Document images with source code:
>>>

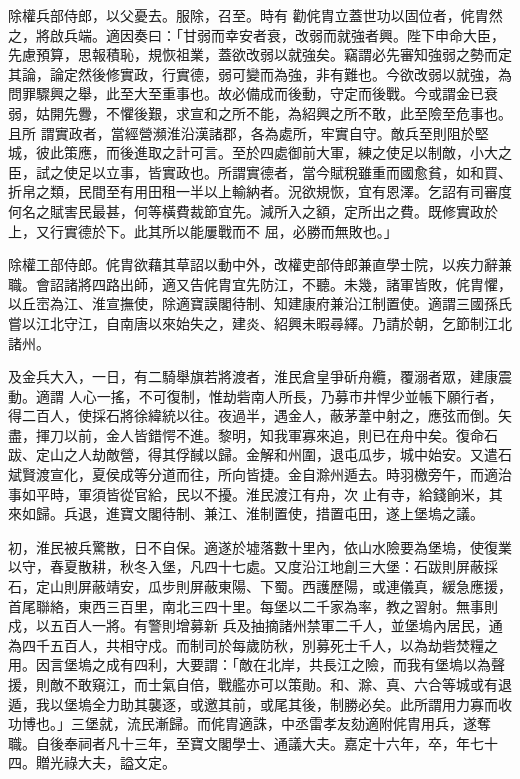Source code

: \begin{pinyinscope}
 除權兵部侍郎，以父憂去。服除，召至。時有
 勸侂胄立蓋世功以固位者，侂胄然之，將啟兵端。適因奏曰：「甘弱而幸安者衰，改弱而就強者興。陛下申命大臣，先慮預算，思報積恥，規恢祖業，蓋欲改弱以就強矣。竊謂必先審知強弱之勢而定其論，論定然後修實政，行實德，弱可變而為強，非有難也。今欲改弱以就強，為問罪驟興之舉，此至大至重事也。故必備成而後動，守定而後戰。今或謂金已衰弱，姑開先釁，不懼後艱，求宣和之所不能，為紹興之所不敢，此至險至危事也。且所
 謂實政者，當經營瀕淮沿漢諸郡，各為處所，牢實自守。敵兵至則阻於堅城，彼此策應，而後進取之計可言。至於四處御前大軍，練之使足以制敵，小大之臣，試之使足以立事，皆實政也。所謂實德者，當今賦稅雖重而國愈貧，如和買、折帛之類，民間至有用田租一半以上輸納者。況欲規恢，宜有恩澤。乞詔有司審度何名之賦害民最甚，何等橫費裁節宜先。減所入之額，定所出之費。既修實政於上，又行實德於下。此其所以能屢戰而不
 屈，必勝而無敗也。」



 除權工部侍郎。侂胄欲藉其草詔以動中外，改權吏部侍郎兼直學士院，以疾力辭兼職。會詔諸將四路出師，適又告侂胄宜先防江，不聽。未幾，諸軍皆敗，侂胄懼，以丘崈為江、淮宣撫使，除適寶謨閣待制、知建康府兼沿江制置使。適謂三國孫氏嘗以江北守江，自南唐以來始失之，建炎、紹興未暇尋繹。乃請於朝，乞節制江北諸州。



 及金兵大入，一日，有二騎舉旗若將渡者，淮民倉皇爭斫舟纜，覆溺者眾，建康震動。適謂
 人心一搖，不可復制，惟劫砦南人所長，乃募市井悍少並帳下願行者，得二百人，使採石將徐緯統以往。夜過半，遇金人，蔽茅葦中射之，應弦而倒。矢盡，揮刀以前，金人皆錯愕不進。黎明，知我軍寡來追，則已在舟中矣。復命石跋、定山之人劫敵營，得其俘馘以歸。金解和州圍，退屯瓜步，城中始安。又遣石斌賢渡宣化，夏侯成等分道而往，所向皆捷。金自滁州遁去。時羽檄旁午，而適治事如平時，軍須皆從官給，民以不擾。淮民渡江有舟，次
 止有寺，給錢餉米，其來如歸。兵退，進寶文閣待制、兼江、淮制置使，措置屯田，遂上堡塢之議。



 初，淮民被兵驚散，日不自保。適遂於墟落數十里內，依山水險要為堡塢，使復業以守，春夏散耕，秋冬入堡，凡四十七處。又度沿江地創三大堡：石跋則屏蔽採石，定山則屏蔽靖安，瓜步則屏蔽東陽、下蜀。西護歷陽，或連儀真，緩急應援，首尾聯絡，東西三百里，南北三四十里。每堡以二千家為率，教之習射。無事則戍，以五百人一將。有警則增募新
 兵及抽摘諸州禁軍二千人，並堡塢內居民，通為四千五百人，共相守戍。而制司於每歲防秋，別募死士千人，以為劫砦焚糧之用。因言堡塢之成有四利，大要謂：「敵在北岸，共長江之險，而我有堡塢以為聲援，則敵不敢窺江，而士氣自倍，戰艦亦可以策勛。和、滁、真、六合等城或有退遁，我以堡塢全力助其襲逐，或邀其前，或尾其後，制勝必矣。此所謂用力寡而收功博也。」三堡就，流民漸歸。而侂胄適誅，中丞雷孝友劾適附侂胄用兵，遂奪
 職。自後奉祠者凡十三年，至寶文閣學士、通議大夫。嘉定十六年，卒，年七十四。贈光祿大夫，謚文定。




\end{pinyinscope}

<<<

Word for word, reproduce all the data, but not the pictures.

Source code

: \begin{pinyinscope}
 除權兵部侍郎，以父憂去。服除，召至。時有
 勸侂胄立蓋世功以固位者，侂胄然之，將啟兵端。適因奏曰：「甘弱而幸安者衰，改弱而就強者興。陛下申命大臣，先慮預算，思報積恥，規恢祖業，蓋欲改弱以就強矣。竊謂必先審知強弱之勢而定其論，論定然後修實政，行實德，弱可變而為強，非有難也。今欲改弱以就強，為問罪驟興之舉，此至大至重事也。故必備成而後動，守定而後戰。今或謂金已衰弱，姑開先釁，不懼後艱，求宣和之所不能，為紹興之所不敢，此至險至危事也。且所
 謂實政者，當經營瀕淮沿漢諸郡，各為處所，牢實自守。敵兵至則阻於堅城，彼此策應，而後進取之計可言。至於四處御前大軍，練之使足以制敵，小大之臣，試之使足以立事，皆實政也。所謂實德者，當今賦稅雖重而國愈貧，如和買、折帛之類，民間至有用田租一半以上輸納者。況欲規恢，宜有恩澤。乞詔有司審度何名之賦害民最甚，何等橫費裁節宜先。減所入之額，定所出之費。既修實政於上，又行實德於下。此其所以能屢戰而不
 屈，必勝而無敗也。」



 除權工部侍郎。侂胄欲藉其草詔以動中外，改權吏部侍郎兼直學士院，以疾力辭兼職。會詔諸將四路出師，適又告侂胄宜先防江，不聽。未幾，諸軍皆敗，侂胄懼，以丘崈為江、淮宣撫使，除適寶謨閣待制、知建康府兼沿江制置使。適謂三國孫氏嘗以江北守江，自南唐以來始失之，建炎、紹興未暇尋繹。乃請於朝，乞節制江北諸州。



 及金兵大入，一日，有二騎舉旗若將渡者，淮民倉皇爭斫舟纜，覆溺者眾，建康震動。適謂
 人心一搖，不可復制，惟劫砦南人所長，乃募市井悍少並帳下願行者，得二百人，使採石將徐緯統以往。夜過半，遇金人，蔽茅葦中射之，應弦而倒。矢盡，揮刀以前，金人皆錯愕不進。黎明，知我軍寡來追，則已在舟中矣。復命石跋、定山之人劫敵營，得其俘馘以歸。金解和州圍，退屯瓜步，城中始安。又遣石斌賢渡宣化，夏侯成等分道而往，所向皆捷。金自滁州遁去。時羽檄旁午，而適治事如平時，軍須皆從官給，民以不擾。淮民渡江有舟，次
 止有寺，給錢餉米，其來如歸。兵退，進寶文閣待制、兼江、淮制置使，措置屯田，遂上堡塢之議。



 初，淮民被兵驚散，日不自保。適遂於墟落數十里內，依山水險要為堡塢，使復業以守，春夏散耕，秋冬入堡，凡四十七處。又度沿江地創三大堡：石跋則屏蔽採石，定山則屏蔽靖安，瓜步則屏蔽東陽、下蜀。西護歷陽，或連儀真，緩急應援，首尾聯絡，東西三百里，南北三四十里。每堡以二千家為率，教之習射。無事則戍，以五百人一將。有警則增募新
 兵及抽摘諸州禁軍二千人，並堡塢內居民，通為四千五百人，共相守戍。而制司於每歲防秋，別募死士千人，以為劫砦焚糧之用。因言堡塢之成有四利，大要謂：「敵在北岸，共長江之險，而我有堡塢以為聲援，則敵不敢窺江，而士氣自倍，戰艦亦可以策勛。和、滁、真、六合等城或有退遁，我以堡塢全力助其襲逐，或邀其前，或尾其後，制勝必矣。此所謂用力寡而收功博也。」三堡就，流民漸歸。而侂胄適誅，中丞雷孝友劾適附侂胄用兵，遂奪
 職。自後奉祠者凡十三年，至寶文閣學士、通議大夫。嘉定十六年，卒，年七十四。贈光祿大夫，謚文定。




\end{pinyinscope}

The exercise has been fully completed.